Posted on Posted in Free Golf Tips, Mental Training

Coming soon to a grassy field near you: golf season! For us golfers, that first round of the year is like New Year’s all over again! Excitedly, we head to the tee filled with renewed hope, fuelled by our new golfing resolutions. Is 2014 going to be “your year”?

 
Many a New Year’s resolution has been derailed by unrealistic expectations and the same holds true of golfing resolutions. Your level of success on the course is greatly influenced by your state of mind. In turn, your state of mind is shaped largely by your performance relative to your expectations.
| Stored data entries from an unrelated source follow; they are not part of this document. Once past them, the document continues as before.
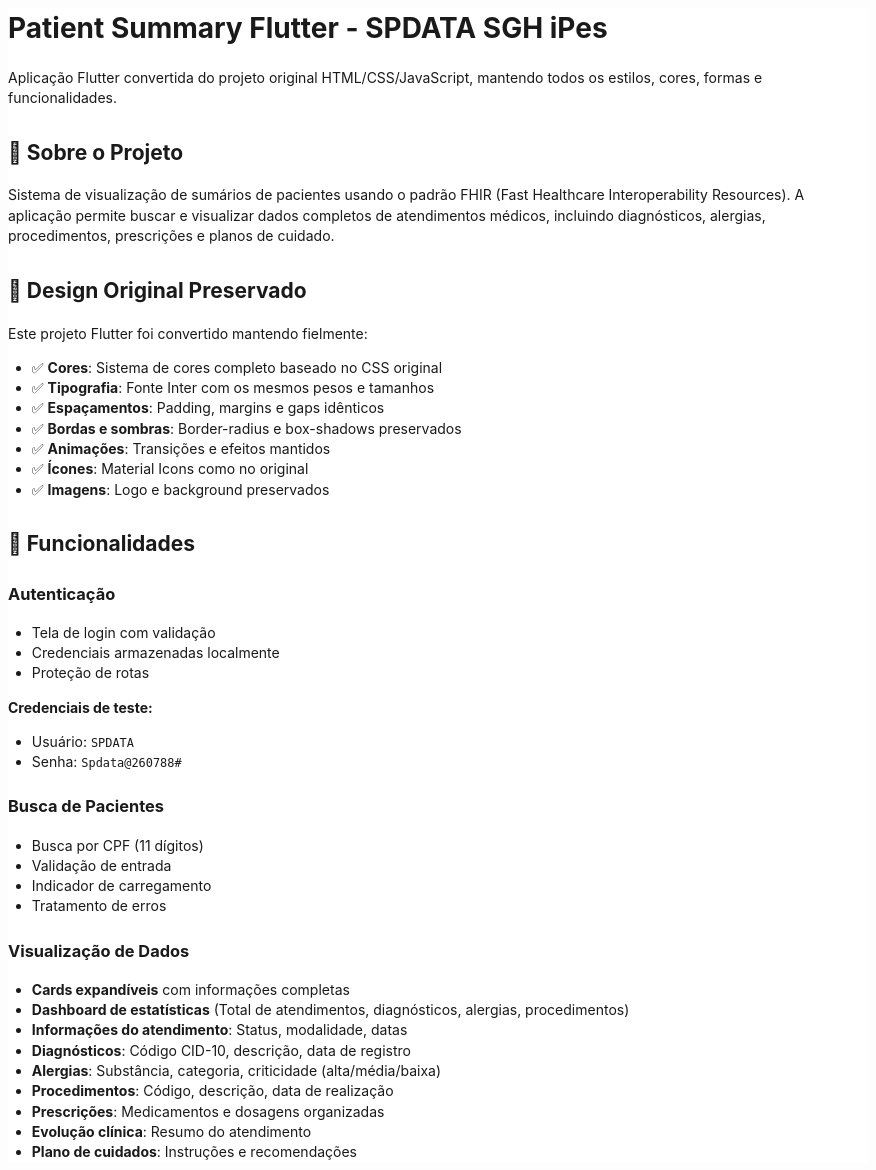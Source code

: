 # Patient Summary Flutter - SPDATA SGH iPes

Aplicação Flutter convertida do projeto original HTML/CSS/JavaScript, mantendo todos os estilos, cores, formas e funcionalidades.

## 📱 Sobre o Projeto

Sistema de visualização de sumários de pacientes usando o padrão FHIR (Fast Healthcare Interoperability Resources). A aplicação permite buscar e visualizar dados completos de atendimentos médicos, incluindo diagnósticos, alergias, procedimentos, prescrições e planos de cuidado.

## 🎨 Design Original Preservado

Este projeto Flutter foi convertido mantendo fielmente:

- ✅ **Cores**: Sistema de cores completo baseado no CSS original
- ✅ **Tipografia**: Fonte Inter com os mesmos pesos e tamanhos
- ✅ **Espaçamentos**: Padding, margins e gaps idênticos
- ✅ **Bordas e sombras**: Border-radius e box-shadows preservados
- ✅ **Animações**: Transições e efeitos mantidos
- ✅ **Ícones**: Material Icons como no original
- ✅ **Imagens**: Logo e background preservados

## 🚀 Funcionalidades

### Autenticação
- Tela de login com validação
- Credenciais armazenadas localmente
- Proteção de rotas

**Credenciais de teste:**
- Usuário: `SPDATA`
- Senha: `Spdata@260788#`

### Busca de Pacientes
- Busca por CPF (11 dígitos)
- Validação de entrada
- Indicador de carregamento
- Tratamento de erros

### Visualização de Dados
- **Cards expandíveis** com informações completas
- **Dashboard de estatísticas** (Total de atendimentos, diagnósticos, alergias, procedimentos)
- **Informações do atendimento**: Status, modalidade, datas
- **Diagnósticos**: Código CID-10, descrição, data de registro
- **Alergias**: Substância, categoria, criticidade (alta/média/baixa)
- **Procedimentos**: Código, descrição, data de realização
- **Prescrições**: Medicamentos e dosagens organizadas
- **Evolução clínica**: Resumo do atendimento
- **Plano de cuidados**: Instruções e recomendações
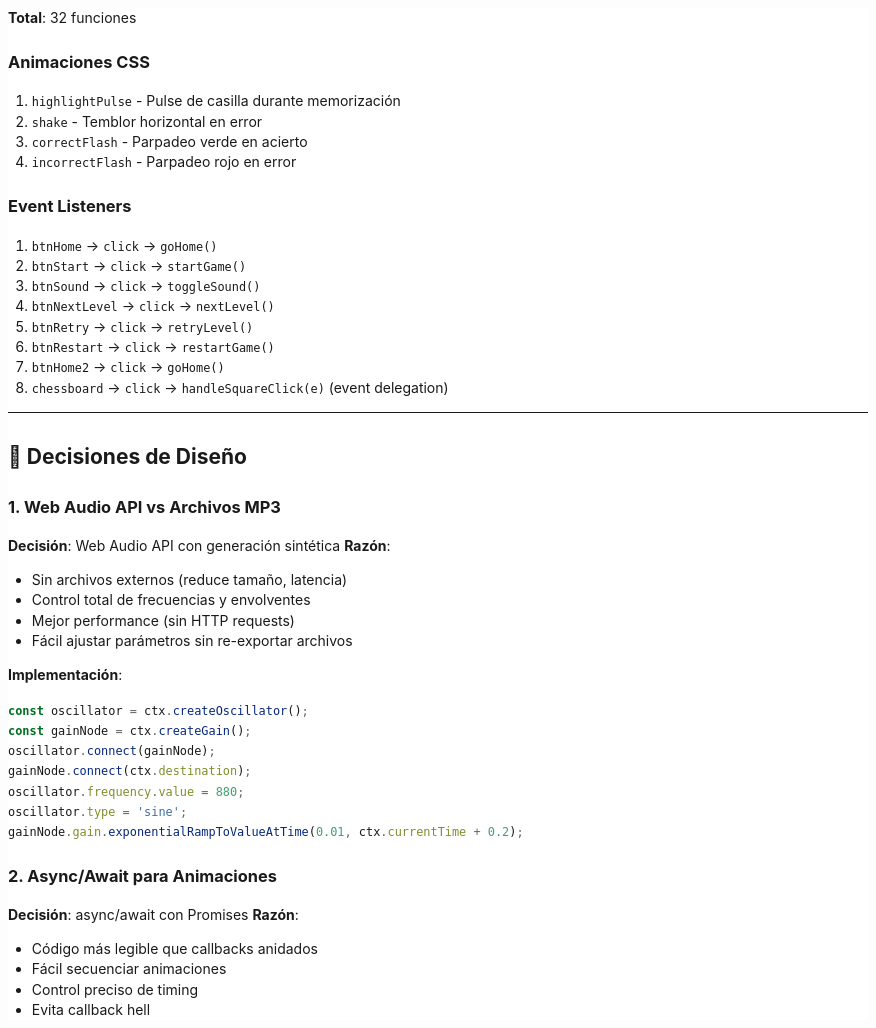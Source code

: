 **Total**: 32 funciones

### Animaciones CSS

1. `highlightPulse` - Pulse de casilla durante memorización
2. `shake` - Temblor horizontal en error
3. `correctFlash` - Parpadeo verde en acierto
4. `incorrectFlash` - Parpadeo rojo en error

### Event Listeners

1. `btnHome` → `click` → `goHome()`
2. `btnStart` → `click` → `startGame()`
3. `btnSound` → `click` → `toggleSound()`
4. `btnNextLevel` → `click` → `nextLevel()`
5. `btnRetry` → `click` → `retryLevel()`
6. `btnRestart` → `click` → `restartGame()`
7. `btnHome2` → `click` → `goHome()`
8. `chessboard` → `click` → `handleSquareClick(e)` (event delegation)

---

## 🎨 Decisiones de Diseño

### 1. Web Audio API vs Archivos MP3

**Decisión**: Web Audio API con generación sintética
**Razón**:
- Sin archivos externos (reduce tamaño, latencia)
- Control total de frecuencias y envolventes
- Mejor performance (sin HTTP requests)
- Fácil ajustar parámetros sin re-exportar archivos

**Implementación**:
```javascript
const oscillator = ctx.createOscillator();
const gainNode = ctx.createGain();
oscillator.connect(gainNode);
gainNode.connect(ctx.destination);
oscillator.frequency.value = 880;
oscillator.type = 'sine';
gainNode.gain.exponentialRampToValueAtTime(0.01, ctx.currentTime + 0.2);
```

### 2. Async/Await para Animaciones

**Decisión**: async/await con Promises
**Razón**:
- Código más legible que callbacks anidados
- Fácil secuenciar animaciones
- Control preciso de timing
- Evita callback hell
Set them too high, and you’re bound to fall short of your golf improvement goals.

 
We’ve all had those early season rounds where everything just seemed to “work”. Our swing flows easily and we hit the ball as if winter didn’t even happen. Almost always, we look back on these rounds and say, “well, it was my first round of the year, so I wasn’t expecting much”. And almost always, the next time we go out, we expect more and seemingly deliver less. In reality, our overall performance is likely to be very similar, but relative to our new, higher expectations, we “sucked”.

 
When it comes to managing expectations, remember that golf is not about “perfect” or “spectacular”. Playing better golf is about staying patient and steady over the long haul. You’re going to hit bad shots – everybody does. You’ll hit your share of great ones, too. Over time, it pretty much evens out. The trouble is, many golfers fall into the trap of thinking they have to hit “great” shots every time in order to improve – that’s just not realistic, even for the world’s best players. When golfers put this undue pressure on themselves, they set themselves up for failure.

 
So how can we define “realistic” expectations? The stats section on the PGA Tour website provides some very revealing insights. For example, in 2013, Tiger Woods led the PGA Tour in accuracy on fairway approach shots from 150 to 175 yards, averaging 22 feet from the hole. Jason Day, another guy you may have heard of, averaged about 30 feet in that category. What about putting? Phil Mickelson is about average among his peers when it comes to putts in the 20 to 25 foot range. He makes about 15% of them.

 

Study stats to play better golf
Image credit: pgatour.com

Overall, these are hardly “spectacular” performances! Yes, television highlights those truly spectacular shots and putts these guys are capable of – after all, that’s television’s job. But sift through the hard numbers for a while and you’ll find that for every spectacular shot we see on TV, there are a hundred “ordinary”, bread and butter shots played. When it comes right down to it, great golf usually looks pretty ordinary on a shot-by-shot basis – but remember, the sum is greater than the parts.

 

Let’s put it another way: statistically, a 150 yard approach shot that finishes within 25 to 30 feet of the hole is a “tour-calibre” shot. Hint: if you’re disappointed when you hit a tour-calibre shot (and you’re not one of the guys mentioned above), it might be time to revisit your expectations.